### What you are asked to do
Locate the word "SignUp" in the data below, then copy every line that holds it.

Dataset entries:
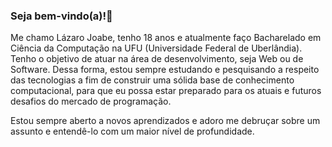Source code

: ### Seja bem-vindo(a)!👋
Me chamo Lázaro Joabe, tenho 18 anos e atualmente faço Bacharelado em Ciência da Computação na UFU (Universidade Federal de Uberlândia). Tenho o objetivo de atuar na área de desenvolvimento, seja Web ou de Software. Dessa forma, estou sempre estudando e pesquisando a respeito das tecnologias a fim de construir uma sólida base de conhecimento computacional, para que eu possa estar preparado para os atuais e futuros desafios do mercado de programação. 

Estou sempre aberto a novos aprendizados e adoro me debruçar sobre um assunto e entendê-lo com um maior nível de profundidade.
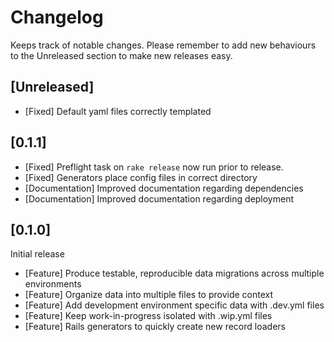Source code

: # Changelog

Keeps track of notable changes. Please remember to add new behaviours to the
Unreleased section to make new releases easy.

## [Unreleased]

- [Fixed] Default yaml files correctly templated

## [0.1.1]

- [Fixed] Preflight task on `rake release` now run prior to release.
- [Fixed] Generators place config files in correct directory
- [Documentation] Improved documentation regarding dependencies
- [Documentation] Improved documentation regarding deployment

## [0.1.0]

Initial release

- [Feature] Produce testable, reproducible data migrations across multiple environments
- [Feature] Organize data into multiple files to provide context
- [Feature] Add development environment specific data with .dev.yml files
- [Feature] Keep work-in-progress isolated with .wip.yml files
- [Feature] Rails generators to quickly create new record loaders
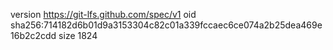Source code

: version https://git-lfs.github.com/spec/v1
oid sha256:714182d6b01d9a3153304c82c01a339fccaec6ce074a2b25dea469e16b2c2cdd
size 1824

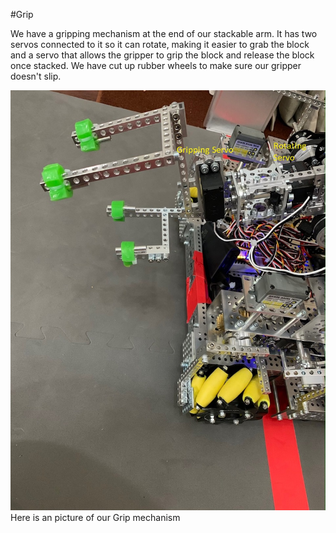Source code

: #Grip

We have a gripping mechanism at the end of our stackable arm. It has two servos connected to it so it can rotate, making it easier to grab the block and a servo that allows the gripper to grip the block and release the block once stacked. We have cut up rubber wheels to make sure our gripper doesn't slip.


![Gripper](Gripper.jpg)
Here is an picture of our Grip mechanism
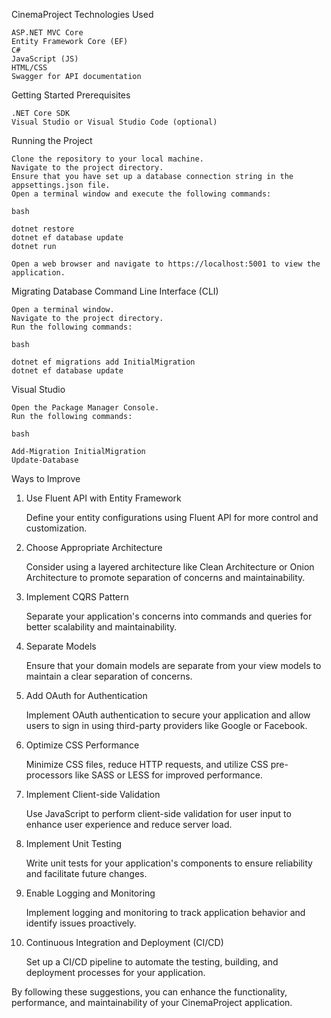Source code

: CinemaProject
Technologies Used

    ASP.NET MVC Core
    Entity Framework Core (EF)
    C#
    JavaScript (JS)
    HTML/CSS
    Swagger for API documentation

Getting Started
Prerequisites

    .NET Core SDK
    Visual Studio or Visual Studio Code (optional)

Running the Project

    Clone the repository to your local machine.
    Navigate to the project directory.
    Ensure that you have set up a database connection string in the appsettings.json file.
    Open a terminal window and execute the following commands:

    bash

    dotnet restore
    dotnet ef database update
    dotnet run

    Open a web browser and navigate to https://localhost:5001 to view the application.

Migrating Database
Command Line Interface (CLI)

    Open a terminal window.
    Navigate to the project directory.
    Run the following commands:

    bash

    dotnet ef migrations add InitialMigration
    dotnet ef database update

Visual Studio

    Open the Package Manager Console.
    Run the following commands:

    bash

    Add-Migration InitialMigration
    Update-Database

Ways to Improve
1. Use Fluent API with Entity Framework

    Define your entity configurations using Fluent API for more control and customization.

2. Choose Appropriate Architecture

    Consider using a layered architecture like Clean Architecture or Onion Architecture to promote separation of concerns and maintainability.

3. Implement CQRS Pattern

    Separate your application's concerns into commands and queries for better scalability and maintainability.

4. Separate Models

    Ensure that your domain models are separate from your view models to maintain a clear separation of concerns.

5. Add OAuth for Authentication

    Implement OAuth authentication to secure your application and allow users to sign in using third-party providers like Google or Facebook.

6. Optimize CSS Performance

    Minimize CSS files, reduce HTTP requests, and utilize CSS pre-processors like SASS or LESS for improved performance.

7. Implement Client-side Validation

    Use JavaScript to perform client-side validation for user input to enhance user experience and reduce server load.

8. Implement Unit Testing

    Write unit tests for your application's components to ensure reliability and facilitate future changes.

9. Enable Logging and Monitoring

    Implement logging and monitoring to track application behavior and identify issues proactively.

10. Continuous Integration and Deployment (CI/CD)

    Set up a CI/CD pipeline to automate the testing, building, and deployment processes for your application.

By following these suggestions, you can enhance the functionality, performance, and maintainability of your CinemaProject application.
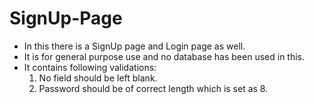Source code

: # SignUp-Page
- In this there is a SignUp page and Login page as well.
- It is for general purpose use and no database has been used in this.
- It contains following validations:
    1. No field should be left blank.
    2. Password should be of correct length which is set as 8.
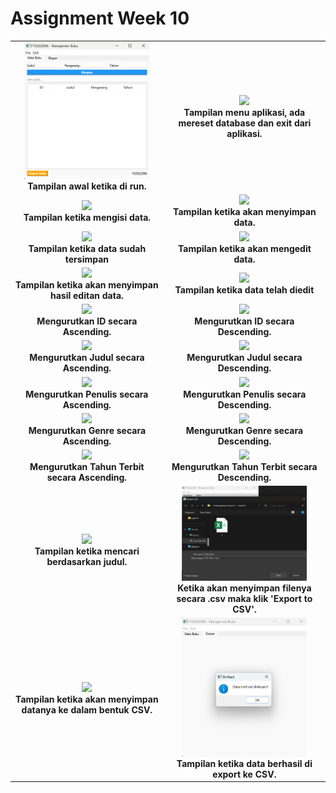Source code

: # Assignment Week 10

<table align="center">
  <tr>
    <td align="center">
      <img src="tampilan_awal.png" width="200"/><br>
      <b>Tampilan awal ketika di run.</b>
    </td>
    <td align="center">
      <img src="tampilan_menu.png" width="200"/><br>
      <b>Tampilan menu aplikasi, ada mereset database dan exit dari aplikasi.</b>
    </td>
  </tr>
  <tr>
    <td align="center">
      <img src="mengisi_data.png" width="200"/><br>
      <b>Tampilan ketika mengisi data.</b>
    </td>
    <td align="center">
      <img src="menyimpan_data.png" width="200"/><br>
      <b>Tampilan ketika akan menyimpan data.</b>
    </td>
  </tr>
  <tr>
    <td align="center">
      <img src="data_tersimpan.png" width="200"/><br>
      <b>Tampilan ketika data sudah tersimpan</b>
    </td>
    <td align="center">
      <img src="mengedit_data.png" width="200"/><br>
      <b>Tampilan ketika akan mengedit data.</b>
      <tr>
    <td align="center">
      <img src="save_edit.png" width="200"/><br>
      <b>Tampilan ketika akan menyimpan hasil editan data.</b>
    </td>
    <td align="center">
      <img src="after_edit.png" width="200"/><br>
      <b>Tampilan ketika data telah diedit</b>
    </td>
  </tr>
  <tr>
    <td align="center">
      <img src="sort_id1.png" width="200"/><br>
      <b>Mengurutkan ID secara Ascending.</b>
    </td>
    <td align="center">
      <img src="sort_id2.png" width="200"/><br>
      <b>Mengurutkan ID secara Descending.</b>
    </td>
  </tr>
  <tr>
    <td align="center">
      <img src="sort_title1.png" width="200"/><br>
      <b>Mengurutkan Judul secara Ascending.</b>
    </td>
    <td align="center">
      <img src="sort_title2.png" width="200"/><br>
      <b>Mengurutkan Judul secara Descending.</b>
      <tr>
    <td align="center">
      <img src="sort_author1.png" width="200"/><br>
      <b>Mengurutkan Penulis secara Ascending.</b>
    </td>
    <td align="center">
      <img src="sort_author2.png" width="200"/><br>
      <b>Mengurutkan Penulis secara Descending.</b>
    </td>
  </tr>
  <tr>
    <td align="center">
      <img src="sort_genre1.png" width="200"/><br>
      <b>Mengurutkan Genre secara Ascending.</b>
    </td>
    <td align="center">
      <img src="sort_genre2.png" width="200"/><br>
      <b>Mengurutkan Genre secara Descending.</b>
    </td>
  </tr>
  <tr>
    <td align="center">
      <img src="sort_year1.png" width="200"/><br>
      <b>Mengurutkan Tahun Terbit secara Ascending.</b>
    </td>
    <td align="center">
      <img src="sort_year2.png" width="200"/><br>
      <b>Mengurutkan Tahun Terbit secara Descending.</b>
      <tr>
    <td align="center">
      <img src="search_title.png" width="200"/><br>
      <b>Tampilan ketika mencari berdasarkan judul.</b>
    </td>
    <td align="center">
      <img src="before_csv.png" width="200"/><br>
      <b>Ketika akan menyimpan filenya secara .csv maka klik 'Export to CSV'.</b>
    </td>
  </tr>
  <tr>
    <td align="center">
      <img src="save_csv.png" width="200"/><br>
      <b>Tampilan ketika akan menyimpan datanya ke dalam bentuk CSV.</b>
    </td>
    <td align="center">
      <img src="after_csv.png" width="200"/><br>
      <b>Tampilan ketika data berhasil di export ke CSV.</b>
    </td>
  </tr>
</table>

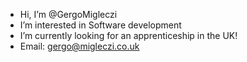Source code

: - Hi, I’m @GergoMigleczi
- I’m interested in Software development
- I’m currently looking for an apprenticeship in the UK!
- Email: gergo@migleczi.co.uk

<!---
GergoMigleczi/GergoMigleczi is a ✨ special ✨ repository because its `README.md` (this file) appears on your GitHub profile.
You can click the Preview link to take a look at your changes.
--->
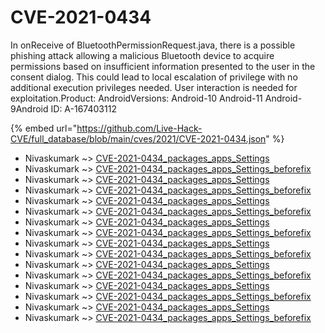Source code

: # CVE-2021-0434

In onReceive of BluetoothPermissionRequest.java, there is a possible phishing attack allowing a malicious Bluetooth device to acquire permissions based on insufficient information presented to the user in the consent dialog. This could lead to local escalation of privilege with no additional execution privileges needed. User interaction is needed for exploitation.Product: AndroidVersions: Android-10 Android-11 Android-9Android ID: A-167403112

{% embed url="https://github.com/Live-Hack-CVE/full_database/blob/main/cves/2021/CVE-2021-0434.json" %}


* Nivaskumark ~> [CVE-2021-0434_packages_apps_Settings](https://www.alice-snow.ru/2021/database/cve-2021-0434/cve-2021-0434_packages_apps_settings-nivaskumark)
* Nivaskumark ~> [CVE-2021-0434_packages_apps_Settings_beforefix](https://www.alice-snow.ru/2021/database/cve-2021-0434/cve-2021-0434_packages_apps_settings_beforefix-nivaskumark)
* Nivaskumark ~> [CVE-2021-0434_packages_apps_Settings](https://www.alice-snow.ru/2021/database/cve-2021-0434/cve-2021-0434_packages_apps_settings-nivaskumark)
* Nivaskumark ~> [CVE-2021-0434_packages_apps_Settings_beforefix](https://www.alice-snow.ru/2021/database/cve-2021-0434/cve-2021-0434_packages_apps_settings_beforefix-nivaskumark)
* Nivaskumark ~> [CVE-2021-0434_packages_apps_Settings](https://www.alice-snow.ru/2021/database/cve-2021-0434/cve-2021-0434_packages_apps_settings-nivaskumark)
* Nivaskumark ~> [CVE-2021-0434_packages_apps_Settings_beforefix](https://www.alice-snow.ru/2021/database/cve-2021-0434/cve-2021-0434_packages_apps_settings_beforefix-nivaskumark)
* Nivaskumark ~> [CVE-2021-0434_packages_apps_Settings](https://www.alice-snow.ru/2021/database/cve-2021-0434/cve-2021-0434_packages_apps_settings-nivaskumark)
* Nivaskumark ~> [CVE-2021-0434_packages_apps_Settings_beforefix](https://www.alice-snow.ru/2021/database/cve-2021-0434/cve-2021-0434_packages_apps_settings_beforefix-nivaskumark)
* Nivaskumark ~> [CVE-2021-0434_packages_apps_Settings](https://www.alice-snow.ru/2021/database/cve-2021-0434/cve-2021-0434_packages_apps_settings-nivaskumark)
* Nivaskumark ~> [CVE-2021-0434_packages_apps_Settings_beforefix](https://www.alice-snow.ru/2021/database/cve-2021-0434/cve-2021-0434_packages_apps_settings_beforefix-nivaskumark)
* Nivaskumark ~> [CVE-2021-0434_packages_apps_Settings](https://www.alice-snow.ru/2021/database/cve-2021-0434/cve-2021-0434_packages_apps_settings-nivaskumark)
* Nivaskumark ~> [CVE-2021-0434_packages_apps_Settings_beforefix](https://www.alice-snow.ru/2021/database/cve-2021-0434/cve-2021-0434_packages_apps_settings_beforefix-nivaskumark)
* Nivaskumark ~> [CVE-2021-0434_packages_apps_Settings](https://www.alice-snow.ru/2021/database/cve-2021-0434/cve-2021-0434_packages_apps_settings-nivaskumark)
* Nivaskumark ~> [CVE-2021-0434_packages_apps_Settings_beforefix](https://www.alice-snow.ru/2021/database/cve-2021-0434/cve-2021-0434_packages_apps_settings_beforefix-nivaskumark)
* Nivaskumark ~> [CVE-2021-0434_packages_apps_Settings](https://www.alice-snow.ru/2021/database/cve-2021-0434/cve-2021-0434_packages_apps_settings-nivaskumark)
* Nivaskumark ~> [CVE-2021-0434_packages_apps_Settings_beforefix](https://www.alice-snow.ru/2021/database/cve-2021-0434/cve-2021-0434_packages_apps_settings_beforefix-nivaskumark)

### Task output
: # SignUp-Page
- In this there is a SignUp page and Login page as well.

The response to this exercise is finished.